(Collected data)
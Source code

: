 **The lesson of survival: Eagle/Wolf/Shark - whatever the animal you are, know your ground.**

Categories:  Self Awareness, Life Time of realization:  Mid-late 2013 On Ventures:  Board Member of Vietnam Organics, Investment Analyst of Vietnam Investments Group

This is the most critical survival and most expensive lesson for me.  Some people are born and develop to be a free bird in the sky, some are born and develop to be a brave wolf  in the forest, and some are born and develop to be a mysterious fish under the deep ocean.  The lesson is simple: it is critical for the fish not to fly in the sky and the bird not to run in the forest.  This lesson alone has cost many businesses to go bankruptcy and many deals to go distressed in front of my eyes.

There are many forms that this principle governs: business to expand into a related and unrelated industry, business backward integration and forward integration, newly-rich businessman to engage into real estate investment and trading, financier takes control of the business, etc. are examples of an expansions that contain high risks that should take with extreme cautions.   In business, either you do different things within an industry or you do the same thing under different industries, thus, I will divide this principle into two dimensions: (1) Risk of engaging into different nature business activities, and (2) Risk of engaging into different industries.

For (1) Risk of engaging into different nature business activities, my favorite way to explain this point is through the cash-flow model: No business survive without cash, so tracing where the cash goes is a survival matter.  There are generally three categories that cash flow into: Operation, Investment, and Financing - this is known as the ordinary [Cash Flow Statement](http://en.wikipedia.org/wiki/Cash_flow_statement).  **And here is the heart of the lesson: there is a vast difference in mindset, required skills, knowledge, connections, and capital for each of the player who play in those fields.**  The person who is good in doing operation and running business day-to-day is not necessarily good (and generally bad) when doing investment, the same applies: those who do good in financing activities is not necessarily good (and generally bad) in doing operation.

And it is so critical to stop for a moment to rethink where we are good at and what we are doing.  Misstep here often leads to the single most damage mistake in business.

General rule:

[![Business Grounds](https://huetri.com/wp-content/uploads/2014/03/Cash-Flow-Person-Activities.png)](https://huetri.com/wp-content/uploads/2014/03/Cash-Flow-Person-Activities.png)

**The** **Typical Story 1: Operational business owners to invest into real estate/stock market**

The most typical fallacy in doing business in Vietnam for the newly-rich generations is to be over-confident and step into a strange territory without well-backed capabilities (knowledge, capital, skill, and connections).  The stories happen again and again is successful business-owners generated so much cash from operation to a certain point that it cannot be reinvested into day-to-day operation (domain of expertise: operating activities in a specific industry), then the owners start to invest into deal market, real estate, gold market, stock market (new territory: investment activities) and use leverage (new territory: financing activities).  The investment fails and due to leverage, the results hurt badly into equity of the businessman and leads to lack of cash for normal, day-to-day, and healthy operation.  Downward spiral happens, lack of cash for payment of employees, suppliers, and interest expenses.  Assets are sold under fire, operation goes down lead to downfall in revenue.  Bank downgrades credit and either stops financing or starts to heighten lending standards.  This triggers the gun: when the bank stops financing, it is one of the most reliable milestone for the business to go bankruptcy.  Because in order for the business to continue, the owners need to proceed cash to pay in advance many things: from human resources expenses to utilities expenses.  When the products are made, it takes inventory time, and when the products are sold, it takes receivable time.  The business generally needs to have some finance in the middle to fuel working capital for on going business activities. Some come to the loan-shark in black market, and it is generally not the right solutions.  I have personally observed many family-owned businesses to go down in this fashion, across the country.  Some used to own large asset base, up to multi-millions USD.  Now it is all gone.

__Your assignment__. Start at the first line of the entries above. Set down each line exactly through the one with "Categories:  Self Awareness, Life", and stop there.

__Output below__.
Source code

: **The lesson of survival: Eagle/Wolf/Shark - whatever the animal you are, know your ground.**

Categories:  Self Awareness, Life Time of realization:  Mid-late 2013 On Ventures:  Board Member of Vietnam Organics, Investment Analyst of Vietnam Investments Group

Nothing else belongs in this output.